■ AIM OF THE EXERCISE
Would you please transcribe, exactly as written, the lines of the entries below starting at the one that holds "no need for" and ending at the one that holds "pattern-matched to yield", both included?

■ DATA FOR THIS EXERCISE
━━━━━━━━━━━━━━━━

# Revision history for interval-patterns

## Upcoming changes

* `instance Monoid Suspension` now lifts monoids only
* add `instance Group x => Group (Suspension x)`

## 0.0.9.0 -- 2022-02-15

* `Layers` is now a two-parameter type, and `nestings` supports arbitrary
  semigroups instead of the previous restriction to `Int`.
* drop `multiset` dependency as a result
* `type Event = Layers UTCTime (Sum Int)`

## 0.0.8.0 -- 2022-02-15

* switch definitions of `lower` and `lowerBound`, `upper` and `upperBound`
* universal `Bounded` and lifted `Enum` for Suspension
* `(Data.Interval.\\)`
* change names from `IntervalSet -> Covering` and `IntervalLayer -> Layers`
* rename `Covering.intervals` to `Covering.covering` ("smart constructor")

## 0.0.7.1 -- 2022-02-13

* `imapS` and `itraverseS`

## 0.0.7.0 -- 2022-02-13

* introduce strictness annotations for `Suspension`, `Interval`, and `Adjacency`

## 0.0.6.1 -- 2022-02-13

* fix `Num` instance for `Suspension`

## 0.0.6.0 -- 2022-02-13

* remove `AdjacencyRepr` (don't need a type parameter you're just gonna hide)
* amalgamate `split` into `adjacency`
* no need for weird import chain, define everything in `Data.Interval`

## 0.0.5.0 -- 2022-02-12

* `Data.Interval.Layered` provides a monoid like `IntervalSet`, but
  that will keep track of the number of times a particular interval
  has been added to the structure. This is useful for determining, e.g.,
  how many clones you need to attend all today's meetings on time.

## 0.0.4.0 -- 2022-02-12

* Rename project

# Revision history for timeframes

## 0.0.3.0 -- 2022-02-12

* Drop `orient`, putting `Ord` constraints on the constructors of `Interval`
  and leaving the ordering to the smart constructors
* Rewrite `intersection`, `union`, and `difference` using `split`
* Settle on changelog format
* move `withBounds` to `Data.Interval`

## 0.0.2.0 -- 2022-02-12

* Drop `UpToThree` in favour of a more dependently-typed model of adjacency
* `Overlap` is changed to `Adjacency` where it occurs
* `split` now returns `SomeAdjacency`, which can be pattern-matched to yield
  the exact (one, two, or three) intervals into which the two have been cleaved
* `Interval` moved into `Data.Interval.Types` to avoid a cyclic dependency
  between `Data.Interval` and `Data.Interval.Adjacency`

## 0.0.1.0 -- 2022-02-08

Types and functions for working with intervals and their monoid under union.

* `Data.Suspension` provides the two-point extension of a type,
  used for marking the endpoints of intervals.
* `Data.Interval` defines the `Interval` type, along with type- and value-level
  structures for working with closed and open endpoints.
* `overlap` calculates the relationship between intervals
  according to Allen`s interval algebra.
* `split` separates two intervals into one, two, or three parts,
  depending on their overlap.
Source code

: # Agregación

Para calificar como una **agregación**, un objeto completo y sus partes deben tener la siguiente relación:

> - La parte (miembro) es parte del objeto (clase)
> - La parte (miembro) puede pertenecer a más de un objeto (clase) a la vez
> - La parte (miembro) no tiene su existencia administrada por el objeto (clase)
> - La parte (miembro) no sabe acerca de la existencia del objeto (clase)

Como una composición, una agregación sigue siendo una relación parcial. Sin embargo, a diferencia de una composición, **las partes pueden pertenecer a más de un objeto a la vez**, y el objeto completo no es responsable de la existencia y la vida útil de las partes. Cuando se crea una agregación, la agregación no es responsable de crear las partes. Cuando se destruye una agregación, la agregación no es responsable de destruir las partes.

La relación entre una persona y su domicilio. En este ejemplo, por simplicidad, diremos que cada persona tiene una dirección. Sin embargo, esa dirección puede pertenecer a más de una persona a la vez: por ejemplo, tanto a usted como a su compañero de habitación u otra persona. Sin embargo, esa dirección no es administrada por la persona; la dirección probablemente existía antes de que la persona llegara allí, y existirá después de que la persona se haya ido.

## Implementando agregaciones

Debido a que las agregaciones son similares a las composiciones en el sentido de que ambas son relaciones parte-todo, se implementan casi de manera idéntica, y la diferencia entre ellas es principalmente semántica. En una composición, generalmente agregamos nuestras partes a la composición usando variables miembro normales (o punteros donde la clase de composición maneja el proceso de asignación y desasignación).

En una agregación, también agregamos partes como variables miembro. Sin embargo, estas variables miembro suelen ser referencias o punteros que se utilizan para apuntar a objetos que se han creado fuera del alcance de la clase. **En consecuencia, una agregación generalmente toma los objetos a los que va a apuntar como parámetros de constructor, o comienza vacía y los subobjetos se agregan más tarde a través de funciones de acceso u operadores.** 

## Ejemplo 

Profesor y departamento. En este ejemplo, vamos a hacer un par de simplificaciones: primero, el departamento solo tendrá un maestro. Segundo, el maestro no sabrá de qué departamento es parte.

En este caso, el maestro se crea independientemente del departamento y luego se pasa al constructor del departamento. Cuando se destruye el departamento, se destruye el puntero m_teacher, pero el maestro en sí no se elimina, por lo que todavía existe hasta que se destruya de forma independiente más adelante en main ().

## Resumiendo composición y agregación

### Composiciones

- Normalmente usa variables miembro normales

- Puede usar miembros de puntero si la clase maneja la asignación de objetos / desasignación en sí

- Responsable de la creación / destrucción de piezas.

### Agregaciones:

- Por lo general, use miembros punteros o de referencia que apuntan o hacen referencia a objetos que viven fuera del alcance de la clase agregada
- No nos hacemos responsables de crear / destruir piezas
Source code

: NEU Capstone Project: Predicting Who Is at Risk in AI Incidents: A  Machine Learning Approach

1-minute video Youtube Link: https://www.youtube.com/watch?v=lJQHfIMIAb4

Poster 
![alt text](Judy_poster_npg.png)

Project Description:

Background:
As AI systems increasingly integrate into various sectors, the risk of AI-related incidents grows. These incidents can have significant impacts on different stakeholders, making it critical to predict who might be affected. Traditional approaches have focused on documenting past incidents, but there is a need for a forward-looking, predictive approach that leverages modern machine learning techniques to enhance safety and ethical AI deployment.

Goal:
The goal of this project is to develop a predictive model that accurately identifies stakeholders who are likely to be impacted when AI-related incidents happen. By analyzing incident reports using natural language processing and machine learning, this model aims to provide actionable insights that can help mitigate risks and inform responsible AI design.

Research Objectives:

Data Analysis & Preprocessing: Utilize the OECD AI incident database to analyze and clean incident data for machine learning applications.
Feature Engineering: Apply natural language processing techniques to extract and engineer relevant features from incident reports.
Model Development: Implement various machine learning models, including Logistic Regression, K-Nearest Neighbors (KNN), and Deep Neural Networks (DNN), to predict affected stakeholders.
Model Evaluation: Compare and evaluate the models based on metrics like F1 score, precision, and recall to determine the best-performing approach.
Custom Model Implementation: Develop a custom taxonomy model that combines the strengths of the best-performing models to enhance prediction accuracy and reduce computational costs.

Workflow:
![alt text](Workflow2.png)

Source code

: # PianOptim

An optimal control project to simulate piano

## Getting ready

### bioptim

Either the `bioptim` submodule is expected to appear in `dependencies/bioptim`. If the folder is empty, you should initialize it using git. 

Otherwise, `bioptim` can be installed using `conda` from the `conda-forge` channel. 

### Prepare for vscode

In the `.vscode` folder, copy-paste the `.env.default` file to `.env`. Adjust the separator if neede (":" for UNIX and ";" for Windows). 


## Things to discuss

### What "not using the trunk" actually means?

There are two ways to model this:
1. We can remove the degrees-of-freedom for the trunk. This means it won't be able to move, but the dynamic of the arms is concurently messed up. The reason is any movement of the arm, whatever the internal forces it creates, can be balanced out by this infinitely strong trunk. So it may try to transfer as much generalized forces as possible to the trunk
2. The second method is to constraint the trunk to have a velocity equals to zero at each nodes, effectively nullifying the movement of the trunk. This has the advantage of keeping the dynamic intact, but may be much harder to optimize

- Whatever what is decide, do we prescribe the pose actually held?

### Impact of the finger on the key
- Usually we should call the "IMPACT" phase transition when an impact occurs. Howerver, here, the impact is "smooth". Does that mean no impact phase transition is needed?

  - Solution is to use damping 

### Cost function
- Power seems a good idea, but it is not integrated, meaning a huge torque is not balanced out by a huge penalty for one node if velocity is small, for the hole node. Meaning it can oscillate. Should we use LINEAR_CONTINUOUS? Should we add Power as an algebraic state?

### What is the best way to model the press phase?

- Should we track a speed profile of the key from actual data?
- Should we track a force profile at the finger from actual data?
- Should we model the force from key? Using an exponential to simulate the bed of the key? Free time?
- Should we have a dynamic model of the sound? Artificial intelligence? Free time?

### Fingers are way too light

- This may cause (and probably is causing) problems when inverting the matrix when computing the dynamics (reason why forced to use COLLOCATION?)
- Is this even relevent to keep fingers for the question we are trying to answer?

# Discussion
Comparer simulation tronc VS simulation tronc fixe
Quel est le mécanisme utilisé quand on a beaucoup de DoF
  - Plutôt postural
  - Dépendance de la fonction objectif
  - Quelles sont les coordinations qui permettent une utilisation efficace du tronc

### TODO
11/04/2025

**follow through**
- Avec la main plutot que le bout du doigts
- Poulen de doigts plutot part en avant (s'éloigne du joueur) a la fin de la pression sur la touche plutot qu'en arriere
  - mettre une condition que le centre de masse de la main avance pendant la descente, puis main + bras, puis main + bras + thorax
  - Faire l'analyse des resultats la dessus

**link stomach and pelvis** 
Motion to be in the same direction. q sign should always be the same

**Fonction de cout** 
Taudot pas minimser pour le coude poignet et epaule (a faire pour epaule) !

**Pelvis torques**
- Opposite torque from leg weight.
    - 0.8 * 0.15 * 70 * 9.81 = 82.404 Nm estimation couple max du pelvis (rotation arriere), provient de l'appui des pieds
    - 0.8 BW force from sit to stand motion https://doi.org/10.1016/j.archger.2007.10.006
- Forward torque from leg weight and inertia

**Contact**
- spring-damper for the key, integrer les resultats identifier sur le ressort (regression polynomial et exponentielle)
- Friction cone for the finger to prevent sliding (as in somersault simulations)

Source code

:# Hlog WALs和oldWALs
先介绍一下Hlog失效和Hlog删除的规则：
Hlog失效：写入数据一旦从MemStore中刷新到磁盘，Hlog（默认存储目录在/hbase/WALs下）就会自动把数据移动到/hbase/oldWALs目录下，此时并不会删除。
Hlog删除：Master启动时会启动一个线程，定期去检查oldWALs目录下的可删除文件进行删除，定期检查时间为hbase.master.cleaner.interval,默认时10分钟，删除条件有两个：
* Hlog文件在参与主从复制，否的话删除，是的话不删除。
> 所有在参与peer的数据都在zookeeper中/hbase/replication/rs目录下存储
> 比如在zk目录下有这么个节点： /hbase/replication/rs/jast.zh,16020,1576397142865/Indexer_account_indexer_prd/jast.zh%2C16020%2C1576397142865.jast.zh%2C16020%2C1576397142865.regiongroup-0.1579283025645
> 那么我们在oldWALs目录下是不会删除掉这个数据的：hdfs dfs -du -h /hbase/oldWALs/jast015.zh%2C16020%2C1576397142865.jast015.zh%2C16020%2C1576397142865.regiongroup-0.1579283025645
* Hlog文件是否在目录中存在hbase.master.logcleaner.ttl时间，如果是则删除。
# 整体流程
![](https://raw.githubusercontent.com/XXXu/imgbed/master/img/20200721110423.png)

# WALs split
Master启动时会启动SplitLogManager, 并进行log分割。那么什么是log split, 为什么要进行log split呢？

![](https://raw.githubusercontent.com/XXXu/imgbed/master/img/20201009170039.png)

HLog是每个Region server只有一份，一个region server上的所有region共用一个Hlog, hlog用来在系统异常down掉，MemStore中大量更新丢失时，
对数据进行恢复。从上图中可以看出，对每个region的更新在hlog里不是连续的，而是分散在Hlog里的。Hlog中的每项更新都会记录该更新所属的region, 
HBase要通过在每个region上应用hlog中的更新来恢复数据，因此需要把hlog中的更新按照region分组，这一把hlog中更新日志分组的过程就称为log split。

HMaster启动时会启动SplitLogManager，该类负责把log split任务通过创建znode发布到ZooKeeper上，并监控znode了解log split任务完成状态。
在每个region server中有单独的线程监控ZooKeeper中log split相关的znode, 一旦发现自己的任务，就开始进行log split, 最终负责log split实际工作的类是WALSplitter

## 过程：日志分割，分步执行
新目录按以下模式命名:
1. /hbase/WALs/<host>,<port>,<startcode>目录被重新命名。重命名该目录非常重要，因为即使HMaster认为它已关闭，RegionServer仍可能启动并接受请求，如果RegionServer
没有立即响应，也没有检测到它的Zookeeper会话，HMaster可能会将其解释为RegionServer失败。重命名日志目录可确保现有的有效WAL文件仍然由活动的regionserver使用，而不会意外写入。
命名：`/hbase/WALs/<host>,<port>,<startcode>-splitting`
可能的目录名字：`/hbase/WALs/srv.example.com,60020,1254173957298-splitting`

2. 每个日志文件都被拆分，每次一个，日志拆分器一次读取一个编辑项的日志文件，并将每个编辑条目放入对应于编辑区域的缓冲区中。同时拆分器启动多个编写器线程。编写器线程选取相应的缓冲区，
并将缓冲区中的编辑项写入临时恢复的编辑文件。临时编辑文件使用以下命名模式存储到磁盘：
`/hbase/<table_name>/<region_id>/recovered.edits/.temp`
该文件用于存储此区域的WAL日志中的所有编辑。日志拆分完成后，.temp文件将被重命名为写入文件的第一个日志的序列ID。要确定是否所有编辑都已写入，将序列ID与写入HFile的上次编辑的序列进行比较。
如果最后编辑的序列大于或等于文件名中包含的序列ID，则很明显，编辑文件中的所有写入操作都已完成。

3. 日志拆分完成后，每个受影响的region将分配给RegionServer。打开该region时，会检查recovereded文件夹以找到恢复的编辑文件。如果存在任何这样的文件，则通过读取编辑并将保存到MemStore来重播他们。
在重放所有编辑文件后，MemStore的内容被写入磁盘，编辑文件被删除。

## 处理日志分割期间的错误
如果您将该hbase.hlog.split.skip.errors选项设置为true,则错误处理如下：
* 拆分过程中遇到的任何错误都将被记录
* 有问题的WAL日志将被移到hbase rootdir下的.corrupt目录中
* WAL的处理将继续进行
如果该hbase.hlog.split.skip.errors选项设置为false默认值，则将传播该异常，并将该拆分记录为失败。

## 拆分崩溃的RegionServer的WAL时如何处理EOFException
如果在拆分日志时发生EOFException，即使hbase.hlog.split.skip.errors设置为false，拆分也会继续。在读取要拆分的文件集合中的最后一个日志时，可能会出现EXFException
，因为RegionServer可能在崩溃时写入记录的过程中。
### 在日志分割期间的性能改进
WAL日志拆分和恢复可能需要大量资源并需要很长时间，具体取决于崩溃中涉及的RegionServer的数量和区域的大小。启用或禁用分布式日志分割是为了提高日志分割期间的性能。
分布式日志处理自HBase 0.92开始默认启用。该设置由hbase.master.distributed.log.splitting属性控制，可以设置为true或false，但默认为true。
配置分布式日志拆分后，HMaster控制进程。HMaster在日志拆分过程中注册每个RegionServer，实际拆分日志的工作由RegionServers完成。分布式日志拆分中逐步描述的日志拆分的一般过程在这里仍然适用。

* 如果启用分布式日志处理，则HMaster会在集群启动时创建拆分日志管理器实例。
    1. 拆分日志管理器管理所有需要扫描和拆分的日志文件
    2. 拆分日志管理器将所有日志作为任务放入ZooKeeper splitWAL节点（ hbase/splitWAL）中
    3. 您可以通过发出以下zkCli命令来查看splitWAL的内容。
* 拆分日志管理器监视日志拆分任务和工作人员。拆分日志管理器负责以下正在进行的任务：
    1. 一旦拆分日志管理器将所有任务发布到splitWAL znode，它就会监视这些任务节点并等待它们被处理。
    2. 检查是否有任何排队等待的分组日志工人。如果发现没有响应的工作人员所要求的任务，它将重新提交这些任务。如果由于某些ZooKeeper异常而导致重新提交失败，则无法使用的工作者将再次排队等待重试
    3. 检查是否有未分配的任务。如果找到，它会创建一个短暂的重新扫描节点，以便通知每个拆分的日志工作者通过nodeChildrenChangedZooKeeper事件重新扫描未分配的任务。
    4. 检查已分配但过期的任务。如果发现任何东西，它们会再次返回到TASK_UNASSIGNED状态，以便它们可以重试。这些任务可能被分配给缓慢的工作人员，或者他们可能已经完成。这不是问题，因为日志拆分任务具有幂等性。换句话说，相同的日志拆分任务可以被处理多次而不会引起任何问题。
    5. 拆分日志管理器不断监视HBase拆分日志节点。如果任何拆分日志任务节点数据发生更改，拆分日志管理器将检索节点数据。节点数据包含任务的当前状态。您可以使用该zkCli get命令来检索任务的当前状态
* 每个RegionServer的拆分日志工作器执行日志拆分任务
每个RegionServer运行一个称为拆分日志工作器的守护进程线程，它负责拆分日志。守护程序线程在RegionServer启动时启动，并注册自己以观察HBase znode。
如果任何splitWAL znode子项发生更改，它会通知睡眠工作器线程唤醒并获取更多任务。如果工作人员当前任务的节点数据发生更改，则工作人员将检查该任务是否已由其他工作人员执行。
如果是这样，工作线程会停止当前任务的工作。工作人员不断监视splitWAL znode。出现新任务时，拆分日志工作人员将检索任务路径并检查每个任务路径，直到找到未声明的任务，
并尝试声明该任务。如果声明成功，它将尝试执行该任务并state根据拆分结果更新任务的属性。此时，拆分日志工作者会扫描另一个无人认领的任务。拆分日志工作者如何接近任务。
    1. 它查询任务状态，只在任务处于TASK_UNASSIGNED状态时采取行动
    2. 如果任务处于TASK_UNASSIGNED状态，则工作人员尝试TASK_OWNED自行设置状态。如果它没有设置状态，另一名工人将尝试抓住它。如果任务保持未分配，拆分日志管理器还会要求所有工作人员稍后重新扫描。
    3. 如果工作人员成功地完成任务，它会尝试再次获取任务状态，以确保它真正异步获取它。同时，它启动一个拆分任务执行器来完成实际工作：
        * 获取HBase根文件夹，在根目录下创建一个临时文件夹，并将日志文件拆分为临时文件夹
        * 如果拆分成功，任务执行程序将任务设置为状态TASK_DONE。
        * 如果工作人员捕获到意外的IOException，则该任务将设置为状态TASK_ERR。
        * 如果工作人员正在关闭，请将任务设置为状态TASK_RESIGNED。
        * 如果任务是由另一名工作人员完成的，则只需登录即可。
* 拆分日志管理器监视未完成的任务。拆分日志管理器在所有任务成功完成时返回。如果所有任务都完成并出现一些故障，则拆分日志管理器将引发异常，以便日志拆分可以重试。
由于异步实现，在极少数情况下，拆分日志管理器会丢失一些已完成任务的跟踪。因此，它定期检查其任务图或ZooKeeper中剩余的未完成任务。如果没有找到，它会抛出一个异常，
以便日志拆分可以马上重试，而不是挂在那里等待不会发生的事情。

━━━━━━━━━━━━━━━━

■ ANSWER FOR THE TASK
* no need for weird import chain, define everything in `Data.Interval`

## 0.0.5.0 -- 2022-02-12

* `Data.Interval.Layered` provides a monoid like `IntervalSet`, but
  that will keep track of the number of times a particular interval
  has been added to the structure. This is useful for determining, e.g.,
  how many clones you need to attend all today's meetings on time.

## 0.0.4.0 -- 2022-02-12

* Rename project

# Revision history for timeframes

## 0.0.3.0 -- 2022-02-12

* Drop `orient`, putting `Ord` constraints on the constructors of `Interval`
  and leaving the ordering to the smart constructors
* Rewrite `intersection`, `union`, and `difference` using `split`
* Settle on changelog format
* move `withBounds` to `Data.Interval`

## 0.0.2.0 -- 2022-02-12

* Drop `UpToThree` in favour of a more dependently-typed model of adjacency
* `Overlap` is changed to `Adjacency` where it occurs
* `split` now returns `SomeAdjacency`, which can be pattern-matched to yield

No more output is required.